Task instructions:
Check each line of the entries. Copy the ones that contain the string "popular".

_ _ _

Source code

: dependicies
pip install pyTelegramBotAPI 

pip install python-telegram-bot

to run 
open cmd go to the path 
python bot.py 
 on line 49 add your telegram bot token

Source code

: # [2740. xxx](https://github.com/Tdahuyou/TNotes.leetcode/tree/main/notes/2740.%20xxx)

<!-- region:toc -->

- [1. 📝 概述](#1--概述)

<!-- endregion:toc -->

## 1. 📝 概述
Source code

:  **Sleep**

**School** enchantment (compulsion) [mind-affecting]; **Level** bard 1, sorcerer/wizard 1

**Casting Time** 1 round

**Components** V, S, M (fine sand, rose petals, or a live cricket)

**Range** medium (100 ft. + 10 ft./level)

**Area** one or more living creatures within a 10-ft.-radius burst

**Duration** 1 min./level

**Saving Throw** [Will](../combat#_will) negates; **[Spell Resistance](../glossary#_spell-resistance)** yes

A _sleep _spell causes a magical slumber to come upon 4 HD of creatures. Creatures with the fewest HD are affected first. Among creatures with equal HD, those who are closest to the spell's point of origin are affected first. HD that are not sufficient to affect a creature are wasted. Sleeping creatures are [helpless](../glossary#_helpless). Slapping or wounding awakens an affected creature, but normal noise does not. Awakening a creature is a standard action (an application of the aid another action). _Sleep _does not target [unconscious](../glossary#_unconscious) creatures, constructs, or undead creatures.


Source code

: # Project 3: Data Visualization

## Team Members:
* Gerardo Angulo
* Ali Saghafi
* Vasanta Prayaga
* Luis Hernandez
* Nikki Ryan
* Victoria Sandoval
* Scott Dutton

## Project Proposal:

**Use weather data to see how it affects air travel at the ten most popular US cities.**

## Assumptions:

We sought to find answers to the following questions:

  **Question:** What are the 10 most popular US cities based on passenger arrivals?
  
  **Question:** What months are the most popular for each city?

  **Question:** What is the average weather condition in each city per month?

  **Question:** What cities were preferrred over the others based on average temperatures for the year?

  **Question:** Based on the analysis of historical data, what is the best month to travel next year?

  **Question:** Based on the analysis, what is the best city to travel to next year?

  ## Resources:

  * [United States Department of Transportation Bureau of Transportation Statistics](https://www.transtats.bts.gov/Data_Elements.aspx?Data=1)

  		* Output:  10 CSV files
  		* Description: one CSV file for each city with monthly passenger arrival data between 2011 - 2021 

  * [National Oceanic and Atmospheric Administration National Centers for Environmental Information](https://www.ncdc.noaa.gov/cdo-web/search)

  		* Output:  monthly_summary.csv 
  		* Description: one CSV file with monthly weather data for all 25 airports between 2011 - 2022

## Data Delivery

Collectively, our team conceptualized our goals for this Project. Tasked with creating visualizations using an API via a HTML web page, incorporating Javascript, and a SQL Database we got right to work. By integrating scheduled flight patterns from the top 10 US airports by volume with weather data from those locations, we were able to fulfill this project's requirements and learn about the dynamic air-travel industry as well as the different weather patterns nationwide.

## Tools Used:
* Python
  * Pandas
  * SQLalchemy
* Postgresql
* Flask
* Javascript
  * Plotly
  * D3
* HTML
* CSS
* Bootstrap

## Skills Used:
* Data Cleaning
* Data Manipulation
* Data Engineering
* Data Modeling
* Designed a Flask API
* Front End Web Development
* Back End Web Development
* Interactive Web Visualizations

_ _ _

Solution for this task:
**Use weather data to see how it affects air travel at the ten most popular US cities.**
  **Question:** What are the 10 most popular US cities based on passenger arrivals?
  **Question:** What months are the most popular for each city?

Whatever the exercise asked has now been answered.